▶ _Instructions to follow_
Look through the records that follow. Copy every line containing the word "sort".
[Start of section]
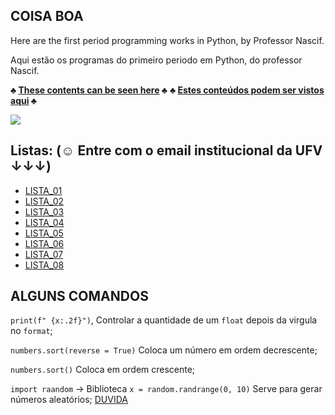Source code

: ## COISA BOA

Here are the first period programming works in Python, by Professor Nascif.

Aqui estão os programas do primeiro periodo em Python, do professor Nascif.

**♣ [These contents can be seen here](https://ava.ufv.br/course/view.php?id=6098) ♣**
**♣ [Estes conteúdos podem ser vistos aqui](https://ava.ufv.br/course/view.php?id=6098) ♣**

<img src="https://www.google.com/imgres?imgurl=https%3A%2F%2Fs2.glbimg.com%2FeQhoFttsaAumBv-EKwk18wuIVGs%3D%2F0x0%3A620x413%2F984x0%2Fsmart%2Ffilters%3Astrip_icc()%2Fi.s3.glbimg.com%2Fv1%2FAUTH_cf9d035bf26b4646b105bd958f32089d%2Finternal_photos%2Fbs%2F2020%2Fj%2F0%2FqNY1ZATrGUPZoD0A0akA%2F2019-10-09-hr-6640.jpg&imgrefurl=https%3A%2F%2Fautoesporte.globo.com%2Fcarros%2Fcolunistas%2Fpost-coluna%2F2019%2F10%2Fteste-dirigimos-o-lamborghini-urus-o-suv-de-r-25-milhoes-que-faz-marca-vender-como-nunca.ghtml&tbnid=4M1KuQ5auAQdKM&vet=12ahUKEwibzfmX9qH4AhWNNbkGHSfGAyYQMygCegUIARDfAQ..i&docid=b6PzIGMD8hYMlM&w=984&h=655&q=lamborghini%20urus&ved=2ahUKEwibzfmX9qH4AhWNNbkGHSfGAyYQMygCegUIARDfAQ">

## Listas: (☺ Entre com o email institucional da UFV ↓↓↓)

- [LISTA_01](https://docs.google.com/document/d/12S2X-20y3PvfeILfsQKRh6mubcw0q3ANTVgDLvjlyUc/edit?usp=sharing)
- [LISTA_02](https://docs.google.com/document/d/1QeGIqksYD1Sd4-iQIECa5_Y8sWwNMkuLFlE-Cuus80g/edit?usp=sharing)
- [LISTA_03](https://docs.google.com/document/d/17Cr4HJRdYN5SumuMJDS7aW4Xt40TiYGiD8c3oqLEQ6o/edit?usp=sharing)
- [LISTA_04](https://docs.google.com/document/d/1NaRTlcrje9hCdT0DRyGQPQoq7RxsmtlEL-6RZBf-K4Q/edit?usp=sharing)
- [LISTA_05](https://docs.google.com/document/d/1TpNNr7HvtQjmiHfptx1YLhrRee7XJBE5WvafKSnWduY/edit?usp=sharing)
- [LISTA_06](https://docs.google.com/document/d/1vcVO7cLhcaTW_3rfB3YSttshRPpEWaI4IZpPBusQ7ZE/edit?usp=sharing)
- [LISTA_07](https://docs.google.com/document/d/1Tv7yOdpobqkRvVn-2ykqPmPp8HCFbcvETTFGZN4Ix_A/edit?usp=sharing)
- [LISTA_08](https://docs.google.com/document/d/13RQuzvucoUxfEcuO0gLhj1WOzSeK541vQPy5agaokS0/edit?usp=sharing)

## ALGUNS COMANDOS
`print(f" {x:.2f}")`, Controlar a quantidade de um `float` depois da virgula no `format`;

`numbers.sort(reverse = True)` Coloca um número em ordem decrescente;

`numbers.sort()` Coloca em ordem crescente;

`import raandom` -> Biblioteca `x = random.randrange(0, 10)` Serve para gerar números aleatórios; [DUVIDA](https://pynative.com/python-get-random-float-numbers/)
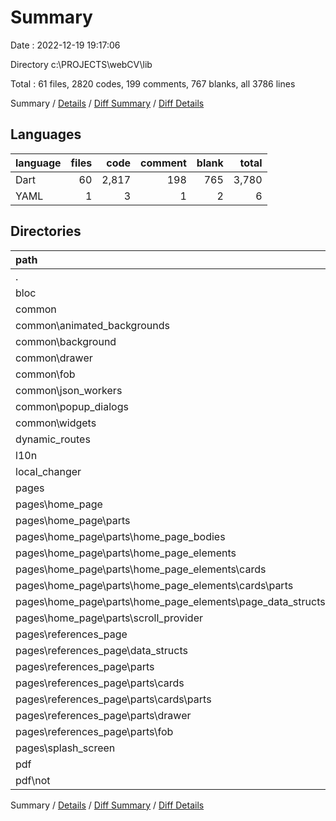 # Summary

Date : 2022-12-19 19:17:06

Directory c:\\PROJECTS\\webCV\\lib

Total : 61 files,  2820 codes, 199 comments, 767 blanks, all 3786 lines

Summary / [Details](details.md) / [Diff Summary](diff.md) / [Diff Details](diff-details.md)

## Languages
| language | files | code | comment | blank | total |
| :--- | ---: | ---: | ---: | ---: | ---: |
| Dart | 60 | 2,817 | 198 | 765 | 3,780 |
| YAML | 1 | 3 | 1 | 2 | 6 |

## Directories
| path | files | code | comment | blank | total |
| :--- | ---: | ---: | ---: | ---: | ---: |
| . | 61 | 2,820 | 199 | 767 | 3,786 |
| bloc | 3 | 291 | 1 | 99 | 391 |
| common | 20 | 671 | 41 | 156 | 868 |
| common\\animated_backgrounds | 2 | 54 | 5 | 6 | 65 |
| common\\background | 1 | 34 | 0 | 7 | 41 |
| common\\drawer | 2 | 70 | 1 | 21 | 92 |
| common\\fob | 4 | 177 | 5 | 33 | 215 |
| common\\json_workers | 7 | 198 | 18 | 60 | 276 |
| common\\popup_dialogs | 3 | 107 | 1 | 23 | 131 |
| common\\widgets | 1 | 31 | 11 | 6 | 48 |
| dynamic_routes | 2 | 72 | 0 | 22 | 94 |
| l10n | 1 | 3 | 1 | 2 | 6 |
| local_changer | 3 | 69 | 4 | 31 | 104 |
| pages | 26 | 1,264 | 49 | 334 | 1,647 |
| pages\\home_page | 15 | 721 | 25 | 198 | 944 |
| pages\\home_page\\parts | 14 | 688 | 22 | 190 | 900 |
| pages\\home_page\\parts\\home_page_bodies | 3 | 151 | 12 | 44 | 207 |
| pages\\home_page\\parts\\home_page_elements | 10 | 523 | 10 | 141 | 674 |
| pages\\home_page\\parts\\home_page_elements\\cards | 8 | 416 | 8 | 101 | 525 |
| pages\\home_page\\parts\\home_page_elements\\cards\\parts | 4 | 187 | 8 | 46 | 241 |
| pages\\home_page\\parts\\home_page_elements\\page_data_structs | 2 | 107 | 2 | 40 | 149 |
| pages\\home_page\\parts\\scroll_provider | 1 | 14 | 0 | 5 | 19 |
| pages\\references_page | 10 | 497 | 12 | 125 | 634 |
| pages\\references_page\\data_structs | 1 | 34 | 3 | 8 | 45 |
| pages\\references_page\\parts | 8 | 396 | 9 | 94 | 499 |
| pages\\references_page\\parts\\cards | 4 | 191 | 0 | 44 | 235 |
| pages\\references_page\\parts\\cards\\parts | 2 | 76 | 0 | 15 | 91 |
| pages\\references_page\\parts\\drawer | 1 | 28 | 0 | 9 | 37 |
| pages\\references_page\\parts\\fob | 1 | 91 | 8 | 19 | 118 |
| pages\\splash_screen | 1 | 46 | 12 | 11 | 69 |
| pdf | 5 | 384 | 78 | 102 | 564 |
| pdf\\not | 3 | 150 | 1 | 27 | 178 |

Summary / [Details](details.md) / [Diff Summary](diff.md) / [Diff Details](diff-details.md)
[End of section]
▶ _The completed task_
`numbers.sort(reverse = True)` Coloca um número em ordem decrescente;
`numbers.sort()` Coloca em ordem crescente;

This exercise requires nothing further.